What kind of procedural control could you implement if there is a gap in audit trail within the system?
This depends on the type of data contained in the electronic record (subject data in an EDC versus non-critical user account information, such as phone number), how the data was used (direct submission to the FDA or in support of data used in an FDA submission) and the type of gap (does not capture a reason for change versus no audit trail at all). For example, let’s say the system in question does not keep a full audit trail of changes to usernames. As a result, it allows an old username for one person to be re-used as a username for another person. This breaks the requirement that electronic signatures be unique to the individual for systems that use a combination of username and password for the electronic signature.
The ideal system audits changes to usernames and prevents the creation of duplicate usernames, including historical usernames. If the system cannot do this technically, the organization could implement a policy that usernames, once assigned, cannot be changed or deleted. If a person’s username needs to change, the old account must be deactivated and a new account, with the new username, is created. Likely, there would need to be further controls implemented, such as limiting management of user accounts to a small group of people and removing permissions to delete user accounts from the account admin role.
Who is responsible for determining/defining requirements for software development? (i.e. technical controls, quality processes, product documentation)
Each software vendor develops its own interpretation of how to implement the technical controls for Part 11 compliance.
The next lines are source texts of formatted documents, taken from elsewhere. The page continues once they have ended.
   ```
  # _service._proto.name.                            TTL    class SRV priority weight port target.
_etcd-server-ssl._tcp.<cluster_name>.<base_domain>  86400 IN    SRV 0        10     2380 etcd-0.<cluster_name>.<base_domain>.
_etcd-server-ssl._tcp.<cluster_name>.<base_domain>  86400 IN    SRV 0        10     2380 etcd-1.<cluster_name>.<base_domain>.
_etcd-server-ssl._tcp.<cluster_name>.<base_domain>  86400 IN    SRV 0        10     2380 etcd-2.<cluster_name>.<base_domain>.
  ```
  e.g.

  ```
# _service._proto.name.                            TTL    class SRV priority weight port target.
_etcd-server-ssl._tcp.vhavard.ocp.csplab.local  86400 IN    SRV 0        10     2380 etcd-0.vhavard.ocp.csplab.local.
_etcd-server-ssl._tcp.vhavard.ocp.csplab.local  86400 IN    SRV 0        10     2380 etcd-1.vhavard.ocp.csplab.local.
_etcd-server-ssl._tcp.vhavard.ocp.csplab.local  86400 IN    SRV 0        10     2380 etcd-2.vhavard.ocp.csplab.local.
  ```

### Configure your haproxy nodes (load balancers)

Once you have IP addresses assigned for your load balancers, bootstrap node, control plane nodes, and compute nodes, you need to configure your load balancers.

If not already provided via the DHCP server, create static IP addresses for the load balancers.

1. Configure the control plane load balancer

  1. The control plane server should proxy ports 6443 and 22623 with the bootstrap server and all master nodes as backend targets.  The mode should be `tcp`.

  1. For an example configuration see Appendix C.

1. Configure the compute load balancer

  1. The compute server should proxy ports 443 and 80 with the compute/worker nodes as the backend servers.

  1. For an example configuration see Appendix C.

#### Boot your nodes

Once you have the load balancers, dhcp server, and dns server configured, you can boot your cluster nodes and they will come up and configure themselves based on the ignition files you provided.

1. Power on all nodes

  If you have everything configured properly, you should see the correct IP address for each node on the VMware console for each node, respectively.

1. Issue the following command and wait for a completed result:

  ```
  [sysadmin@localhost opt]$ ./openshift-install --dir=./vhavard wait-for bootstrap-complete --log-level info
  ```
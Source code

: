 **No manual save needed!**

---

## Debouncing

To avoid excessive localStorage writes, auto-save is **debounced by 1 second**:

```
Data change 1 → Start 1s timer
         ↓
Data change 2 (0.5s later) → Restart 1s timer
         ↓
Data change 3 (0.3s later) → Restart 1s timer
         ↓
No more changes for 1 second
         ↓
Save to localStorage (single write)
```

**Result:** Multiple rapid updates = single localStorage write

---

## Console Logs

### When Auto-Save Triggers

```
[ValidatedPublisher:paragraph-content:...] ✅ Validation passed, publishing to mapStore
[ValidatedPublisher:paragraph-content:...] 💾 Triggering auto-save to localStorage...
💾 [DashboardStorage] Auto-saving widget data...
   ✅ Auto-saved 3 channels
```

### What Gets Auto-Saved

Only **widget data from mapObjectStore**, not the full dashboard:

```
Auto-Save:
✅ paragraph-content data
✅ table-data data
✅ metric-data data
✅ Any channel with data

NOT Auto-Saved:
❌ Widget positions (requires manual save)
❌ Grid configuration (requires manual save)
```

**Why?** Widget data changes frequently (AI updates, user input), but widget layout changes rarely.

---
These vendors then define their own quality processes and documentation using that interpretation. Ideally, this is done with an understanding of accepted industry best practices. Software vendors may also hire third-party consultants, who are experienced with Part 11, to complete an audit of their systems and provide feedback to help the company ensure it meets the requirements of Part 11.
An organization that purchases the software and intends to validate, is responsible for making sure the software vendor meets the requirements of the technical controls, follows a quality process, and produces acceptable product documentation. This can be accomplished in a number of ways, including:
- Completing software vendor audits
- Reviewing third-party audit reports from previous audits
- Asking the software vendor for referrals and talking to its current customers
Should the sponsor document the intended use in a formal document? What is the typical format?
Understanding the intended use of each software system is an important part of managing the entire portfolio of systems used within an organization. Whether it’s documented individually in a formal file or as part of an existing risk assessment/risk management process, it is a great idea to document the intended use of each system. Doing this helps you understand what regulatory considerations, if any, apply to each system, the level of risk a system has on its impact to participant safety and data quality, as well as the impact on day-to-day operations.
Want to learn more about the roles organizations and vendors play in validating an EDC system? Register for our free, upcoming webinar, Understanding, Achieving and Maintaining 21 CFR Part 11 Compliance.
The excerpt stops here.